Ira não tem filhos rapazes, por isso não tem de preocupar-se com a sua mobilização. Mas, diz ela, a sua filha de 21 anos começou a ir a kvartirniki - reuniões informais, boca-a-boca em apartamentos privados, um pouco reminiscentes das atuações subterrâneas realizadas na era soviética.

Olya, uma organizadora de eventos com 51 anos e mãe de dois adolescentes, disse que a sua família tinha optado por fazer mais férias domésticas. A Europa está em grande parte fechada a voos diretos da Rússia, e as oportunidades de viajar para o estrangeiro são mais limitadas.

“Começámos a viajar mais pelo país”, contou ela.

Olya e a sua família viajam com um grupo de amigos, mas alguns tópicos estão proibidos à discussão.

“Sabemos no nosso grupo o que todos pensam sobre isso (a guerra), mas não falamos sobre isso, caso contrário acabaremos a discutir”, disse ela.

A vida prossegue, disse Olya, embora haja uma guerra. “Não posso influenciar a situação”, disse. “Os meus amigos dizem, fazemos o que podemos, o que é possível. Não ajuda ficarmos deprimidos”.

O que está a ajudar o governo russo é a resistência inesperada de partes da economia russa, apesar das pesadas sanções ocidentais. A guerra tem sido dispendiosa para o governo - o Ministério das Finanças do país admitiu recentemente que o défice em 2022 foi superior ao esperado, em grande parte devido a um aumento de 30% nas despesas da defesa em relação ao ano anterior - mas o Fundo Monetário Internacional está a projetar um pequeno regresso ao crescimento do PIB da Rússia em 2023 de 0,3%.

Um empresário de 38 anos chamado Georgy disse à CNN que, na perspectiva dos seus negócios, as coisas parecem estar a melhorar.

“Aqueles que se adaptaram rapidamente reorganizaram-se e estão a ver crescimento”, disse ele. “Em janeiro fechámos um número invulgar de negócios, e a maior parte da nossa atividade normalmente retoma em fevereiro”.

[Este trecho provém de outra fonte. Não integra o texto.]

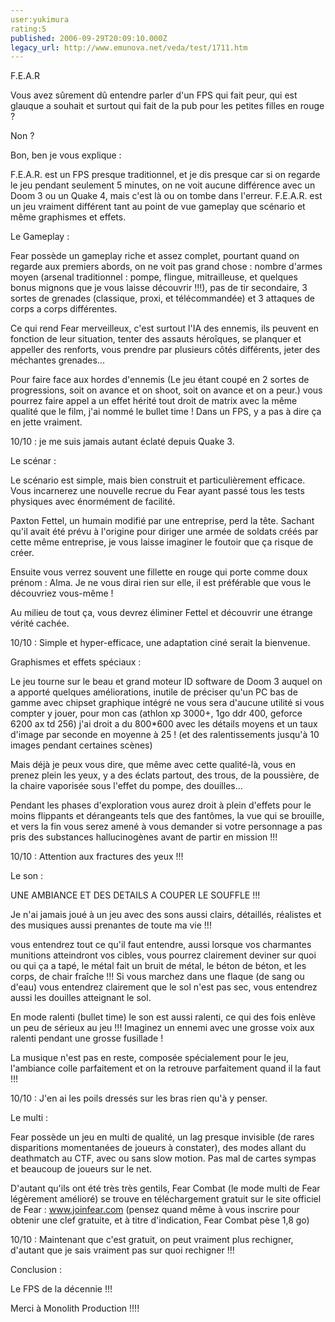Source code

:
 ```yaml
---
user:yukimura
rating:5
published: 2006-09-29T20:09:10.000Z
legacy_url: http://www.emunova.net/veda/test/1711.htm
---
```

F.E.A.R  

  

Vous avez sûrement dû entendre parler d'un FPS qui fait peur, qui est glauque a souhait et surtout qui fait de la pub pour les petites filles en rouge ?  

Non ?  

Bon, ben je vous explique :  

F.E.A.R. est un FPS presque traditionnel, et je dis presque car si on regarde le jeu pendant seulement 5 minutes, on ne voit aucune différence avec un Doom 3 ou un Quake 4, mais c'est là ou on tombe dans l'erreur. F.E.A.R. est un jeu vraiment différent tant au point de vue gameplay que scénario et même graphismes et effets.  

  

Le Gameplay :  

  

Fear possède un gameplay riche et assez complet, pourtant quand on regarde aux premiers abords, on ne voit pas grand chose : nombre d'armes moyen (arsenal traditionnel : pompe, flingue, mitrailleuse, et quelques bonus mignons que je vous laisse découvrir !!!), pas de tir secondaire, 3 sortes de grenades (classique, proxi, et télécommandée) et 3 attaques de corps a corps différentes.  

Ce qui rend Fear merveilleux, c'est surtout l'IA des ennemis, ils peuvent en fonction de leur situation, tenter des assauts héroîques, se planquer et appeller des renforts, vous prendre par plusieurs côtés différents, jeter des méchantes grenades...  

Pour faire face aux hordes d'ennemis (Le jeu étant coupé en 2 sortes de progressions, soit on avance et on shoot, soit on avance et on a peur.) vous pourrez faire appel a un effet hérité tout droit de matrix avec la même qualité que le film, j'ai nommé le bullet time ! Dans un FPS, y a pas à dire ça en jette vraiment.  

10/10 : je me suis jamais autant éclaté depuis Quake 3\.  

  

Le scénar :  

  

Le scénario est simple, mais bien construit et particulièrement efficace. Vous incarnerez une nouvelle recrue du Fear ayant passé tous les tests physiques avec énormément de facilité.  

Paxton Fettel, un humain modifié par une entreprise, perd la tête. Sachant qu'il avait été prévu à l'origine pour diriger une armée de soldats créés par cette même entreprise, je vous laisse imaginer le foutoir que ça risque de créer.  

Ensuite vous verrez souvent une fillette en rouge qui porte comme doux prénom : Alma. Je ne vous dirai rien sur elle, il est préférable que vous le découvriez vous-même !  

Au milieu de tout ça, vous devrez éliminer Fettel et découvrir une étrange vérité cachée.  

10/10 : Simple et hyper-efficace, une adaptation ciné serait la bienvenue.  

  

Graphismes et effets spéciaux :  

  

Le jeu tourne sur le beau et grand moteur ID software de Doom 3 auquel on a apporté quelques améliorations, inutile de préciser qu'un PC bas de gamme avec chipset graphique intégré ne vous sera d'aucune utilité si vous compter y jouer, pour mon cas (athlon xp 3000+, 1go ddr 400, geforce 6200 ax td 256) j'ai droit a du 800\*600 avec les détails moyens et un taux d'image par seconde en moyenne à 25 ! (et des ralentissements jusqu'à 10 images pendant certaines scènes)  

Mais déjà je peux vous dire, que même avec cette qualité-là, vous en prenez plein les yeux, y a des éclats partout, des trous, de la poussière, de la chaire vaporisée sous l'effet du pompe, des douilles...  

Pendant les phases d'exploration vous aurez droit à plein d'effets pour le moins flippants et dérangeants tels que des fantômes, la vue qui se brouille, et vers la fin vous serez amené à vous demander si votre personnage a pas pris des substances hallucinogènes avant de partir en mission !!!  

10/10 : Attention aux fractures des yeux !!!  

  

Le son :  

  

UNE AMBIANCE ET DES DETAILS A COUPER LE SOUFFLE !!!  

  

Je n'ai jamais joué à un jeu avec des sons aussi clairs, détaillés, réalistes et des musiques aussi prenantes de toute ma vie !!!  

vous entendrez tout ce qu'il faut entendre, aussi lorsque vos charmantes munitions atteindront vos cibles, vous pourrez clairement deviner sur quoi ou qui ça a tapé, le métal fait un bruit de métal, le béton de béton, et les corps, de chair fraîche !!! Si vous marchez dans une flaque (de sang ou d'eau) vous entendrez clairement que le sol n'est pas sec, vous entendrez aussi les douilles atteignant le sol.  

En mode ralenti (bullet time) le son est aussi ralenti, ce qui des fois enlève un peu de sérieux au jeu !!! Imaginez un ennemi avec une grosse voix aux ralenti pendant une grosse fusillade !  

La musique n'est pas en reste, composée spécialement pour le jeu, l'ambiance colle parfaitement et on la retrouve parfaitement quand il la faut !!!  

10/10 : J'en ai les poils dressés sur les bras rien qu'à y penser.  

  

Le multi :  

  

Fear possède un jeu en multi de qualité, un lag presque invisible (de rares disparitions momentanées de joueurs à constater), des modes allant du deathmatch au CTF, avec ou sans slow motion. Pas mal de cartes sympas et beaucoup de joueurs sur le net.  

D'autant qu'ils ont été très très gentils, Fear Combat (le mode multi de Fear légèrement amélioré) se trouve en téléchargement gratuit sur le site officiel de Fear : www.joinfear.com (pensez quand même à vous inscrire pour obtenir une clef gratuite, et à titre d'indication, Fear Combat pèse 1,8 go)  

10/10 : Maintenant que c'est gratuit, on peut vraiment plus rechigner, d'autant que je sais vraiment pas sur quoi rechigner !!!  

  

Conclusion :  

  

Le FPS de la décennie !!!  

  

Merci à Monolith Production !!!!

Georgy falou com a CNN enquanto estava numa barulheira no trânsito de Moscovo, prova de que a vida na capital retomou parte do seu ritmo normal.

“Em termos da vida quotidiana, praticamente nada mudou”, disse ele, falando sobre o corte das importações ocidentais. “Se estamos a falar de peças para uma Classe G (Mercedes Benz), então pode ser mais complicado”.

Questionado sobre se o seu negócio foi afetado pelo êxodo dos russos desde o início da guerra, Georgy disse que não.

“Os que eu conheço pessoalmente e foram embora? Provavelmente umas cinco pessoas”, disse ele. “Eu tenho um círculo social patriótico”.

Georgy disse que é cético em relação aos meios de comunicação estatais, dizendo que procura outras fontes de informação. E reconheceu que, teoricamente, poderá ser convocado noutra onda de mobilização.

“A minha atitude é algo filosófica”, disse ele. “Claro, preferia não o fazer”.

Antes do último mês de fevereiro, a crescente classe média russa poderia beneficiar do contrato social de Putin: fique fora da política e gozará a vida numa Moscovo ao estilo europeu ou em São Petersburgo. Agora o acordo foi pela janela. A Rússia está mais longe do que nunca da Europa, e resta saber se o apoio a uma guerra com o final em aberto pode ser sustentado.